[MRG] User Guide #295

glemaitre · 2017-06-15T21:36:57Z

Reference Issue

closes #253

What does this implement/fix? Explain your changes.

Any other comments?

pep8speaks · 2017-06-15T21:37:00Z

Hello @glemaitre! Thanks for updating the PR.

In the file doc/conf.py, following are the PEP8 issues :

Line 30:1: E722 do not use bare except'
Line 41:1: E402 module level import not at top of file
Line 311:80: E501 line too long (86 > 79 characters)
Line 338:80: E501 line too long (84 > 79 characters)

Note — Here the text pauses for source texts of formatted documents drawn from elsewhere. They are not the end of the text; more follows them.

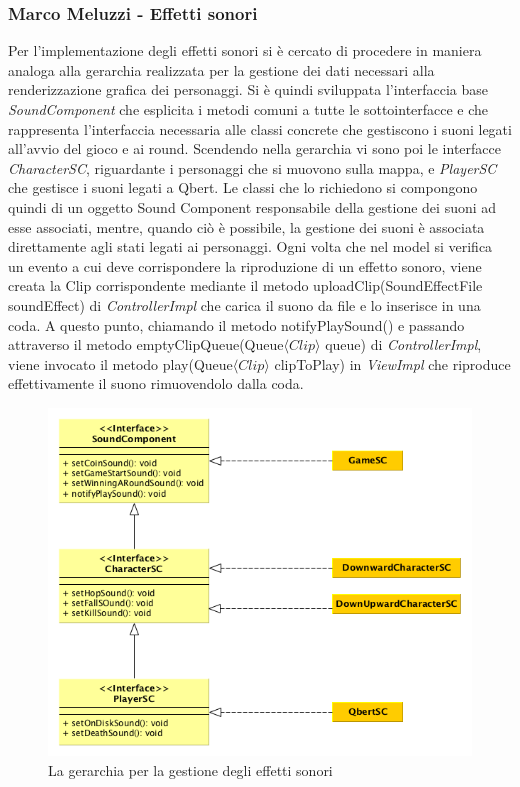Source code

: \documentclass[a4paper,12pt, hidelinks]{report}
\begin{document}
\begin{flushright}
\item\subsubsection{Marco Meluzzi - Effetti sonori}
\end{flushright}

Per l'implementazione degli effetti sonori si è cercato di procedere in maniera analoga alla gerarchia realizzata per la gestione dei dati necessari alla renderizzazione grafica dei personaggi. Si è quindi sviluppata l'interfaccia base \emph{SoundComponent} che esplicita i metodi comuni a tutte le sottointerfacce e che rappresenta l'interfaccia necessaria alle classi concrete che gestiscono i suoni legati all'avvio del gioco e ai round. Scendendo nella gerarchia vi sono poi le interfacce \emph{CharacterSC}, riguardante i personaggi che si muovono sulla mappa, e \emph{PlayerSC} che gestisce i suoni legati a Qbert. Le classi che lo richiedono si compongono quindi di un oggetto Sound Component responsabile della gestione dei suoni ad esse associati, mentre, quando ciò è possibile, la gestione dei suoni è associata direttamente agli stati legati ai personaggi. Ogni volta che nel model si verifica un evento a cui deve corrispondere la riproduzione di un effetto sonoro, viene creata la Clip corrispondente mediante il metodo uploadClip(SoundEffectFile soundEffect) di \emph{ControllerImpl} che carica il suono da file e lo inserisce in una coda. A questo punto, chiamando il metodo notifyPlaySound() e passando attraverso il metodo emptyClipQueue(Queue$\langle Clip \rangle$ queue) di \emph{ControllerImpl}, viene invocato il metodo play(Queue$\langle Clip \rangle$ clipToPlay) in \emph{ViewImpl} che riproduce effettivamente il suono rimuovendolo dalla coda.

\begin{figure}[H]
\centering{}
\includegraphics[width=\linewidth]{img/GerarchiaSound}
\caption{La gerarchia per la gestione degli effetti sonori}
\label{img:GerarchiaSound}
\end{figure}
\end{document}
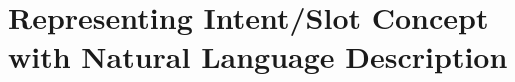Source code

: 
\chapter{Representing Intent/Slot Concept with Natural Language Description}
\label{chaper:sgd}

















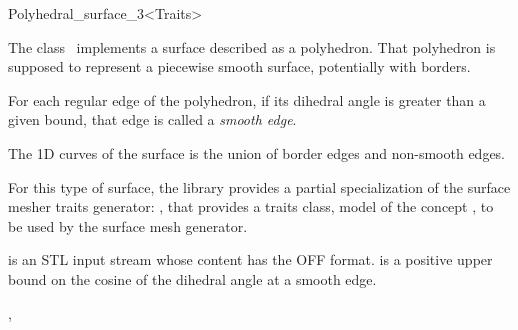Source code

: \begin{ccRefClass}{Polyhedral_surface_3<Traits>}

\ccDefinition

The class \ccRefName\  implements a surface described as a polyhedron. That
polyhedron is supposed to represent a piecewise smooth surface, potentially
with borders.

For each regular edge of the polyhedron, if its dihedral angle is greater
than a given bound, that edge is called a \emph{smooth edge}.

The 1D curves of the surface is the union of border edges and non-smooth
edges.

For this type of surface, the library provides a partial specialization
of the  surface mesher traits generator:
,
that provides a traits class, model of the concept
, to be used by the surface mesh generator.


\ccCreation
{}

{ is an STL input stream whose content has the OFF
  format.  is a positive upper bound on the cosine of the
  dihedral angle at a smooth edge.}

\ccSeeAlso
{},\\
 \\
\end{ccRefClass}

Comment last updated on August 11, 2017 at 23:05 Hours UTC

codecov · 2017-06-15T21:45:24Z

Codecov Report

Merging #295 into master will not change coverage.
The diff coverage is n/a.

@@           Coverage Diff           @@
##           master     #295   +/-   ##
=======================================
  Coverage   98.33%   98.33%           
=======================================
  Files          66       66           
  Lines        3848     3848           
=======================================
  Hits         3784     3784           
  Misses         64       64

Impacted Files	Coverage Δ
imblearn/ensemble/easy_ensemble.py	`100% <ø> (ø)`	⬆️
...g/prototype_selection/edited_nearest_neighbours.py	`100% <ø> (ø)`	⬆️
.../under_sampling/prototype_selection/tomek_links.py	`100% <ø> (ø)`	⬆️
imblearn/pipeline.py	`97.8% <ø> (ø)`	⬆️
...mpling/prototype_selection/random_under_sampler.py	`100% <ø> (ø)`	⬆️
imblearn/metrics/classification.py	`96.77% <ø> (ø)`	⬆️
imblearn/ensemble/balance_cascade.py	`100% <ø> (ø)`	⬆️
imblearn/over_sampling/random_over_sampler.py	`100% <ø> (ø)`	⬆️
...sampling/prototype_generation/cluster_centroids.py	`100% <ø> (ø)`	⬆️
imblearn/combine/smote_tomek.py	`100% <ø> (ø)`	⬆️
... and 9 more

Continue to review full report at Codecov.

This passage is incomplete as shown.